__Aim of the exercise__
In the records below, find the line containing "You **may** see" and the line containing "there seems to"; please repeat exactly the lines from one to the other, both included, and nothing more.

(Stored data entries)
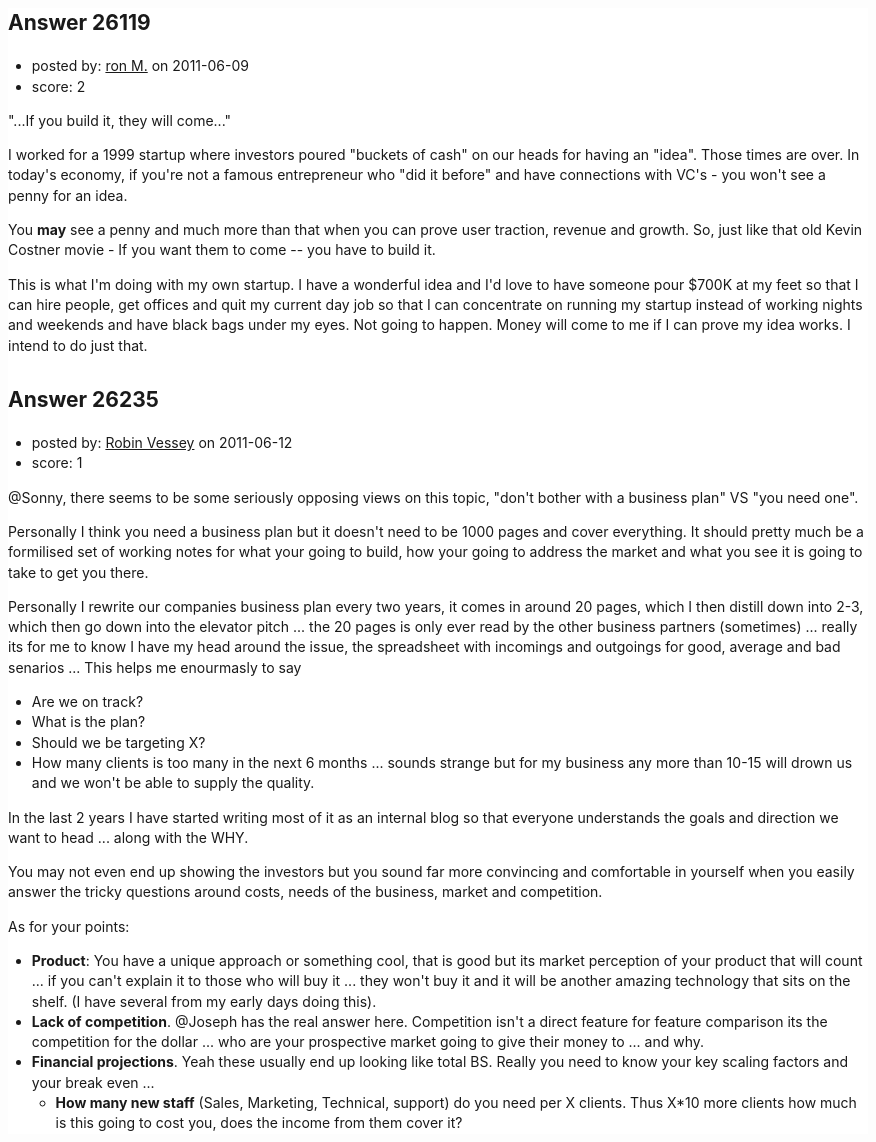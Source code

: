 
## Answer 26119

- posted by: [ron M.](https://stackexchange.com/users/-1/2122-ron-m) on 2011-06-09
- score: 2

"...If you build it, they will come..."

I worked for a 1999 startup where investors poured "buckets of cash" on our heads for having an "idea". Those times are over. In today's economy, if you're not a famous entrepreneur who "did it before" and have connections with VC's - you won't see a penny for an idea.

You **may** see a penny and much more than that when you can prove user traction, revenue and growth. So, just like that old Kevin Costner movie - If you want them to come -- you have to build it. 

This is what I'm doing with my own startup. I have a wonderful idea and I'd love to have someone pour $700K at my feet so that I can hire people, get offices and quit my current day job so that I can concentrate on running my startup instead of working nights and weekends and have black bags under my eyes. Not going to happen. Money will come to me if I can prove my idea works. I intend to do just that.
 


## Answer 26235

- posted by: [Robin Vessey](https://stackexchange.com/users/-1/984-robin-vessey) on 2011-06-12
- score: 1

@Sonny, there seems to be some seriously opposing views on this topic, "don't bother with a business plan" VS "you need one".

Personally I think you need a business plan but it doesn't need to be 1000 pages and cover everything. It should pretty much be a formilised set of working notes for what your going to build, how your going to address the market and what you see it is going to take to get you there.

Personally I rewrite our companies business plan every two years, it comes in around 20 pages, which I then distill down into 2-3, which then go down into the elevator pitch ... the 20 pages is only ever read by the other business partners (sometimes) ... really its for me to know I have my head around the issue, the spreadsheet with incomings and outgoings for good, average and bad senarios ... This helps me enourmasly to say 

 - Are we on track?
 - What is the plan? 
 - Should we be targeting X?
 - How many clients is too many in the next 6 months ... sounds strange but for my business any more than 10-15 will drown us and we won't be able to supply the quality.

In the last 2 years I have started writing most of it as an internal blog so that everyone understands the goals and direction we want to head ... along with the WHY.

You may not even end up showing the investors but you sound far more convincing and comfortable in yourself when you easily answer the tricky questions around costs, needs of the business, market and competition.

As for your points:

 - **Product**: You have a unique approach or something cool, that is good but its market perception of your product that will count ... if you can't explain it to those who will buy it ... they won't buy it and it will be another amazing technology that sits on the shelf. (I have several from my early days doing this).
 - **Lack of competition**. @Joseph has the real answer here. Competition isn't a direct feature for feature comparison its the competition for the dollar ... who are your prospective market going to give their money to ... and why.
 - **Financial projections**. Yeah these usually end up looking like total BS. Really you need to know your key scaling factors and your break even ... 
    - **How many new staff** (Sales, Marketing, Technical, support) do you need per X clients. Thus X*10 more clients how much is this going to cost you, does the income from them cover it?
==
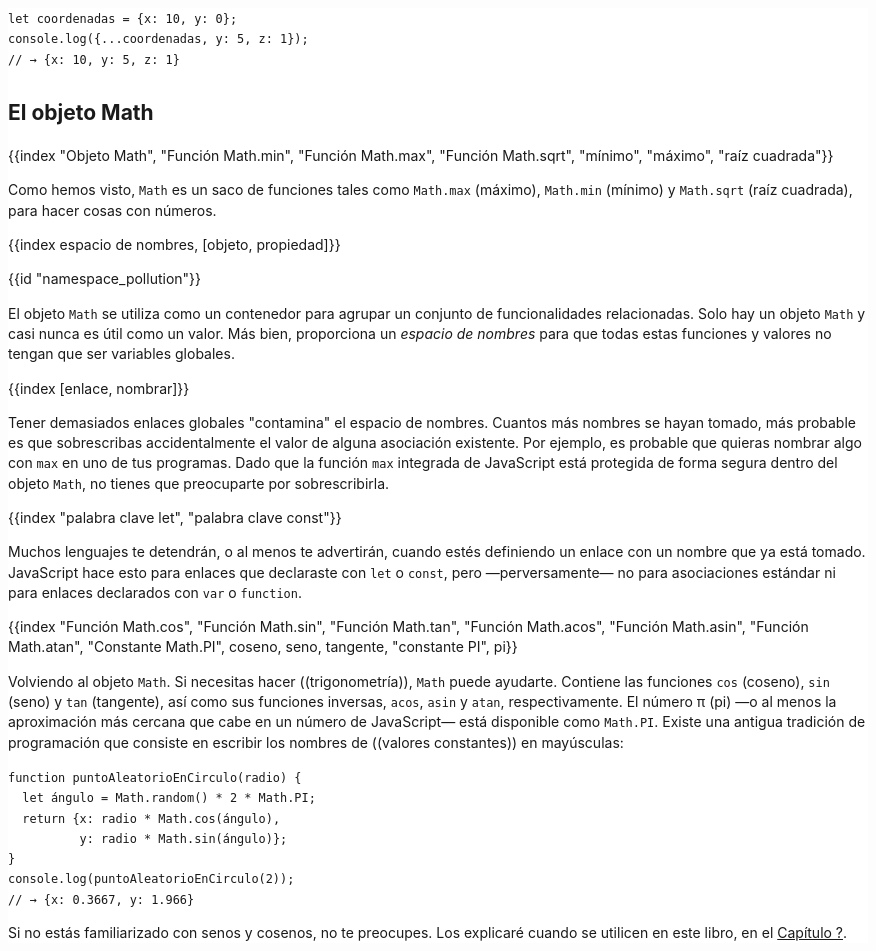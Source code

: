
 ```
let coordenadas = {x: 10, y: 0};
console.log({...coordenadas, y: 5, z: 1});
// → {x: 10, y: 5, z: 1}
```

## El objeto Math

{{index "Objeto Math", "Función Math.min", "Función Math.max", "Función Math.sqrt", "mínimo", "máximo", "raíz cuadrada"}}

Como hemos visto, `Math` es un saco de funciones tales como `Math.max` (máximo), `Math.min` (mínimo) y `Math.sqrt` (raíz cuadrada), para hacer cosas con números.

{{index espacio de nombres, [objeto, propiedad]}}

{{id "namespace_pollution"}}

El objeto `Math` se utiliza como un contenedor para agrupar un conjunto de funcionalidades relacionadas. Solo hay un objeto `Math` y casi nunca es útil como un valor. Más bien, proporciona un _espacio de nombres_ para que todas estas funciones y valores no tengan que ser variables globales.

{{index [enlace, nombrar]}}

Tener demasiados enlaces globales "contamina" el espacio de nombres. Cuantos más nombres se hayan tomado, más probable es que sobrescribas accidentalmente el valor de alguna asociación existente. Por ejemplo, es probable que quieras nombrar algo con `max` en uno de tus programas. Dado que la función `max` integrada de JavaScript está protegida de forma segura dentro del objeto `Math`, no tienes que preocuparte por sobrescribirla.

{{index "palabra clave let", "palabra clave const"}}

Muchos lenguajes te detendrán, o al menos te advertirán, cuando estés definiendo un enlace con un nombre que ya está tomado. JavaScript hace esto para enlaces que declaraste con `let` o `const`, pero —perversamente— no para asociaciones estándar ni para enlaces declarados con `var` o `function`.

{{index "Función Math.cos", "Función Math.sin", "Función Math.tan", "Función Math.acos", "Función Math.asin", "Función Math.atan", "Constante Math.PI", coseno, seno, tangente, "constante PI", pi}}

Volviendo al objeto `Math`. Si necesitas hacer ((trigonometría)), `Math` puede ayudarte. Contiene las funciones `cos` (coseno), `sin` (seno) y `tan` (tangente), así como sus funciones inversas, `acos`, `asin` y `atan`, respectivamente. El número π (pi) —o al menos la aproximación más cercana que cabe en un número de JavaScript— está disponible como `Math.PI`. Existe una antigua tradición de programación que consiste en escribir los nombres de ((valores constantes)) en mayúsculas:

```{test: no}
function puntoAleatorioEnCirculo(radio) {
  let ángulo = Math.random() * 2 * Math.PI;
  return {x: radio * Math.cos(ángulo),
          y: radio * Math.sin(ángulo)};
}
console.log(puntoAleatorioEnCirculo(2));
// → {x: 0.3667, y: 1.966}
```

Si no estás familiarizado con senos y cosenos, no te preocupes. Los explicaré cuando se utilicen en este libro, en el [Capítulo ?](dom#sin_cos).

__Solution for this problem__
You **may** see a penny and much more than that when you can prove user traction, revenue and growth. So, just like that old Kevin Costner movie - If you want them to come -- you have to build it. 

This is what I'm doing with my own startup. I have a wonderful idea and I'd love to have someone pour $700K at my feet so that I can hire people, get offices and quit my current day job so that I can concentrate on running my startup instead of working nights and weekends and have black bags under my eyes. Not going to happen. Money will come to me if I can prove my idea works. I intend to do just that.
 


## Answer 26235

- posted by: [Robin Vessey](https://stackexchange.com/users/-1/984-robin-vessey) on 2011-06-12
- score: 1

@Sonny, there seems to be some seriously opposing views on this topic, "don't bother with a business plan" VS "you need one".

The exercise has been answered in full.